Sitting on the beautiful outside terrace, hidden from the busy shopping street, but smack bang in the city center, you can escape life and slow down for a little while at Pizzeria Regina Margherita. It’s remarkable that every second guest is welcomed personally with handshakes and kisses by the busy waiters.
All the waiters are speaking Italian. “It’s one of the requirements. We want a proper Italian atmosphere here and language belongs to it,” Luigi, the youngest son of the restaurant’s Barbaro family, explains.
Luigi goes onto emphasise how much of a family restaurant Regina Margherita is where people should feel familiar. “We are a family company. Trust is one of the most important things. Trust, authenticity and down-to-earthness.”
Luigi is responsible for the marketing, his mum is taking care of the finances, while his older brother Antonio is the manager of Regina Margherita, who welcomed us with a big smile and, of course, handshakes.
Luigi’s dad came from Naples to Vienna with nothing but a dream: opening his own restaurant and bringing that sun-kissed feisty Italian passion to Austria. That was over thirty years ago. By now, he owns two – Regina Margherita and the award-winning, Martinelli.
Now, while most think a pizza is just a pizza, they are seriously mistaken. The secret is in the ingredients, and you can taste this family’s high appreciation for high quality ingredients in their pizza. Most of the ingredients are imported right from the South of Italy or hand-made in-house – including all the pasta.

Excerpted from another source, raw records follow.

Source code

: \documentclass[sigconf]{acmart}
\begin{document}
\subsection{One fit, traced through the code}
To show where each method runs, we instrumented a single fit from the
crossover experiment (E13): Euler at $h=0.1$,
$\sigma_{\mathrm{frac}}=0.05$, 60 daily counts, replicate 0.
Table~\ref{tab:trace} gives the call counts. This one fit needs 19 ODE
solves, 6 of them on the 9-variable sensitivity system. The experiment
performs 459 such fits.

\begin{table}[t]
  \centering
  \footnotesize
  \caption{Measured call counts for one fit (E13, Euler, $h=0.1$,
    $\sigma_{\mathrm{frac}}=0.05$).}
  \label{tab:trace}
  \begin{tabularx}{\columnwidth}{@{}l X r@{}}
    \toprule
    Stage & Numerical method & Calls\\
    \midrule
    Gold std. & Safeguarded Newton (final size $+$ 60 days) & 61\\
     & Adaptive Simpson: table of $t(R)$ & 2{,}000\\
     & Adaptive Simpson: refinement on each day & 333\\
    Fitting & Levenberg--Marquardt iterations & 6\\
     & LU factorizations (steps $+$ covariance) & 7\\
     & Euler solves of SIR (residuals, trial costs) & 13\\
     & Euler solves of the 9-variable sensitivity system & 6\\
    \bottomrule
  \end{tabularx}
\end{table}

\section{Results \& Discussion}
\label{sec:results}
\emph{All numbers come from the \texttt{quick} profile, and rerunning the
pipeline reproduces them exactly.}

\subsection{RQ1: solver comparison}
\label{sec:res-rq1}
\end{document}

Once I’m licking my fingers to pay homage to my finished pizza, Luigi gets all excited and tells me I have to try the Impressioni!” The Impressioni del pasticciere is a heavenly spread of Italian desserts on one single plate.
I’m considering which of the Don-Giovanni-looking guys I’ll marry, while Antonio, the manager, and another guy in a blue suit, constantly joke around with us. This gives us the warm feeling of being at a good friend’s house.
After finishing our Limoncello, a typical Italian lemon liqueur shot back after dinner in Naples, we say Ciao Bella and leave, with the feeling like Regina and us won’t just be a summer affair.